Business

Study: Millennials more likely to leave State College

A new study shows that State College’s millennial population is decreasing, even as research indicates that millennials are more likely to settle in a small city.
A new study shows that State College’s millennial population is decreasing, even as research indicates that millennials are more likely to settle in a small city. Centre Daily Times, file

ConsumerAffairs.com analyzed U.S. Census Bureau data to create an interactive map that shows the movement of different demographic groups during the past decade.

Results indicated that millennials settled in small cities, retirees migrated to coastlines and the southwest, people in the south are having fewer children and fewer people are getting married.

All said, even with millennials more likely to settle in a small city, State College’s millennial population decreased by 3.1 percent from 2000 to 2014.

Penn State, government and business leaders have long talked about the need to keep young professionals in Centre County, to grow communities in Centre County.

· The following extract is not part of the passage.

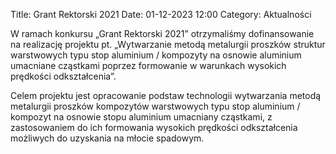 Title: Grant Rektorski 2021
Date: 01-12-2023 12:00
Category: Aktualności

W ramach konkursu „Grant Rektorski 2021” otrzymaliśmy dofinansowanie na realizację projektu pt. „Wytwarzanie metodą metalurgii proszków struktur warstwowych typu stop aluminium / kompozyty na osnowie aluminium umacniane cząstkami poprzez formowanie w warunkach wysokich prędkości odkształcenia”.

Celem projektu jest opracowanie podstaw technologii wytwarzania metodą metalurgii proszków kompozytów warstwowych typu stop aluminium / kompozyt na osnowie stopu aluminium umacniany cząstkami, z zastosowaniem do ich formowania wysokich prędkości odkształcenia możliwych do uzyskania na młocie spadowym.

Millennials, according to the Pew Research Center, also make up the largest share of the American workforce.

Invested

Ben Franklin Technology Partners made investments in two startups, Sensor Networks and Nolinio.

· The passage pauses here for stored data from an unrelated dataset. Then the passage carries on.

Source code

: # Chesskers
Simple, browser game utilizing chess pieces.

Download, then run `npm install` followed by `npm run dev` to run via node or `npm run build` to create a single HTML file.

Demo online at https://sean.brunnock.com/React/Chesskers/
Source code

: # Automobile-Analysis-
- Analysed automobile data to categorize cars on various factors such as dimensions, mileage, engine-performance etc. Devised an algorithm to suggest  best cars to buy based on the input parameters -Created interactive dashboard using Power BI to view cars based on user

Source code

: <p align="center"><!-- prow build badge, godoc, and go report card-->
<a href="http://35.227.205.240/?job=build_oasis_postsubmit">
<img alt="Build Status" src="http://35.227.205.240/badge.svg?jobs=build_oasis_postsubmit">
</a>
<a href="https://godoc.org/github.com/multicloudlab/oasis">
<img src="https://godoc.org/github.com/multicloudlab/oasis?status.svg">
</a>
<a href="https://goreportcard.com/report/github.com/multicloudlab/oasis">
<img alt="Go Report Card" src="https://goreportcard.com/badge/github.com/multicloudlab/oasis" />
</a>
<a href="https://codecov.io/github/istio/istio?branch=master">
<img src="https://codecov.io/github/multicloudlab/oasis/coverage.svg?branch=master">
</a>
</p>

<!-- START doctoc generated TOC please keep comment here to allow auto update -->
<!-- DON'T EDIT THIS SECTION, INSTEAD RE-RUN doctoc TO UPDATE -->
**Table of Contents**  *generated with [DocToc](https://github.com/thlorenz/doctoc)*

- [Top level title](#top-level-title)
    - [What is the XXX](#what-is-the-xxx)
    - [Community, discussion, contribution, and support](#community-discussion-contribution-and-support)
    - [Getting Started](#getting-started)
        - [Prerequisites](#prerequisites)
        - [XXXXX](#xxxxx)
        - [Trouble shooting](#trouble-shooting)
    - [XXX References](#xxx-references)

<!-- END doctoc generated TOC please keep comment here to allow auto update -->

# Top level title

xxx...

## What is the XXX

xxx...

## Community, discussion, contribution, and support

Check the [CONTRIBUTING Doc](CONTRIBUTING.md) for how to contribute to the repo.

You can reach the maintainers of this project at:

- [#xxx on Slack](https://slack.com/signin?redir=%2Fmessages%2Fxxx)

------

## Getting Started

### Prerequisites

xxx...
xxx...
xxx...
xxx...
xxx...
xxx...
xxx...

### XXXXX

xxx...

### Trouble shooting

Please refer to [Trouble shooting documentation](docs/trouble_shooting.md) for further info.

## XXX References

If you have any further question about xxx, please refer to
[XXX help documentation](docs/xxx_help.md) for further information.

Sensor Networks, which will receive an $85,000 investment, is developing permanently installed monitoring systems to remotely measure and report wall thickness data and corrosion rates. Metal degradation, including corrosion, erosion and cracking is a problem for industries like oil production, mid-stream transmission and chemical plants, according to BFTP.

Nolinio, located in Lancaster, offers solutions for enhancing sales and marketing processes and will receive a $25,000 investment.

The company’s product, Wingman, produces real-time analytics for identifying the effectiveness of a businesses’ collateral materials, allowing people deliver content appropriate for sales.

Each company will be approved for another investment in July.

Awards show

Geisinger Health System’s Medication Therapy Disease Management program will receive the American Society of Health-System Pharmacist’s Award of Excellence.

The award was established in 2005 to honor a contribution or achievement that has advanced the ability of hospital and health system pharmacists to serve patient needs.

Geisinger’s MTDM program treats patients with chronic diseases, chronic pain or who require anticoagulation treatment under the direction of Michael Evans, the associate vice president of strategy and innovation for Geisinger Enterprise Pharmacy.

The program has grown from two pharmacists in 1996 to 52 pharmacists in 47 Geisinger locations.

“We are honored to receive the Award of Excellence, one of the highest awards from ASHP, as recognition of the success we’ve had with the MTDM program,” GEP vice president John Jones said.

The award will be presented to pharmacy representatives at the ASHP Summer Meeting on June 11-15 in Baltimore.